Sultan sculptor creating J.P. Patches statue

SULTAN— Any sculpture in human form carries with it a pulse to be found and captured, sculptor Kevin Pettelle said.

“I learned by working with human rhythms and patterns that are in everything that’s organic,” he said.

In his 28 years of focus on sculptures of people and animals, he has gathered together the skills needed for his latest labor of love, a 50th anniversary tribute to his childhood heroes J.P. Patches and Gertrude.

“The real critical detail areas are figured out and done; the faces, hands and the feet,” Pettelle said. “I’m finishing the fabric, the folds in J.P.’s pants, the patches textures and the fabric styles.”

This year marks the 50th anniversary of J.P. Patches’ first television broadcast in the Northwest. The show, featuring Chris Wedes of Edmonds as J.P. and Bob Newman of Seattle as Gertrude, ran for 23 years and ended in 1981.

A bronze statue was called for, so a group of Patches Pals and the local chapter of the National Academy of Television Arts and Sciences hired Pettelle to immortalize the Northwest’s most famous clown and his sidekick, Gertrude.

They’ve raised at least $125,000 of the roughly $160,000 needed for the work.

Supporters hope the sculpture, called “Late for the Interurban,” will be ready in time to be unveiled at the June 21 Solstice Day parade in the Fremont neighborhood of Seattle, where it will be installed near the “Waiting for the Interurban” statue.

“When you’re watching the ‘J.P. Patches Show,’ it’s anything but static, so I wanted to do something with movement in it,” Pettelle said. “When Ketchikan the Animal Man (a Newman character) came in doing a jig, they’d hook arms. In ‘Late for the Interurban,’ they’re running in opposite directions and accidentally hook arms.”

The characters have a lot of contrast, Pettelle said. Newman is large and masculine, but wearing a dress; Wedes is more graceful, yet masculine.

“When you look down in a plan view, it looks almost like a ying and a yang,” he said.

The details will make the sculpture more powerful, he said.

“As an artist, you want to reflect what the subject is and carry beyond what the subject is,” Pettelle said. “I want it to reflect his life, and have more meaning than just a lot of random stuff.”

He’s also working to integrate a Greek flag for Wedes’ heritage, and pieces of the show’s jokes or props.
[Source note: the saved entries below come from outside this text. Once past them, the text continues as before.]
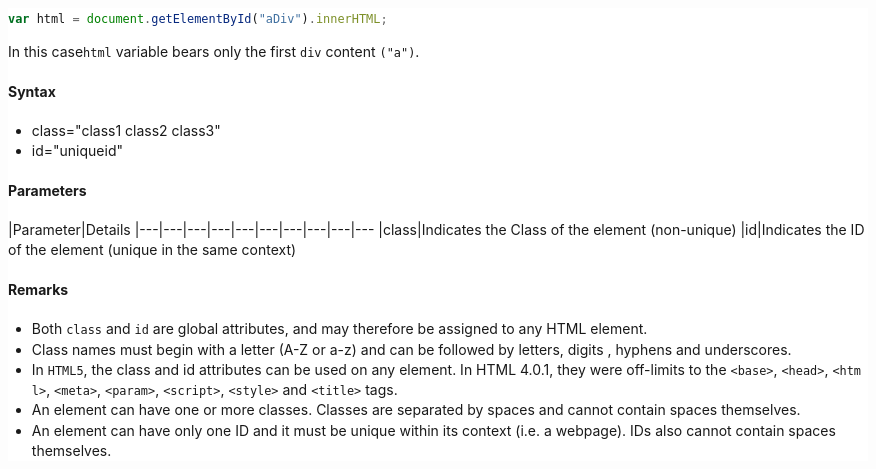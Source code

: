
 ```js
var html = document.getElementById("aDiv").innerHTML;

```

In this case`html` variable bears only the first `div` content `("a")`.



#### Syntax


- class="class1 class2 class3"
- id="uniqueid"



#### Parameters


|Parameter|Details
|---|---|---|---|---|---|---|---|---|---
|class|Indicates the Class of the element (non-unique)
|id|Indicates the ID of the element (unique in the same context)



#### Remarks


- Both `class` and `id` are global attributes, and may therefore be assigned to any HTML element.
- Class names must begin with a letter (A-Z or a-z) and can be followed by letters, digits , hyphens and underscores.
- In `HTML5`, the class and id attributes can be used on any element. In HTML 4.0.1, they were off-limits to the `<base>`, `<head>`, `<html>`, `<meta>`, `<param>`, `<script>`, `<style>` and `<title>` tags.
- An element can have one or more classes. Classes are separated by spaces and cannot contain spaces themselves.
- An element can have only one ID and it must be unique within its context (i.e. a webpage). IDs also cannot contain spaces themselves.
“When you’re working in the studio, you’re focusing in on certain objectives: Get the boot right, the shoelaces right, the eyes right, but then how to bring depth to the sculpture,” Pettelle said.

Pettelle’s half-size statue trekked to Olympia last week for a J.P. Patches Day tribute with Gov. Chris Gregoire. The next step will be to digitally scan the small sculpture and enlarge it, followed by a complicated casting process that ends with two 6-foot bronze figures.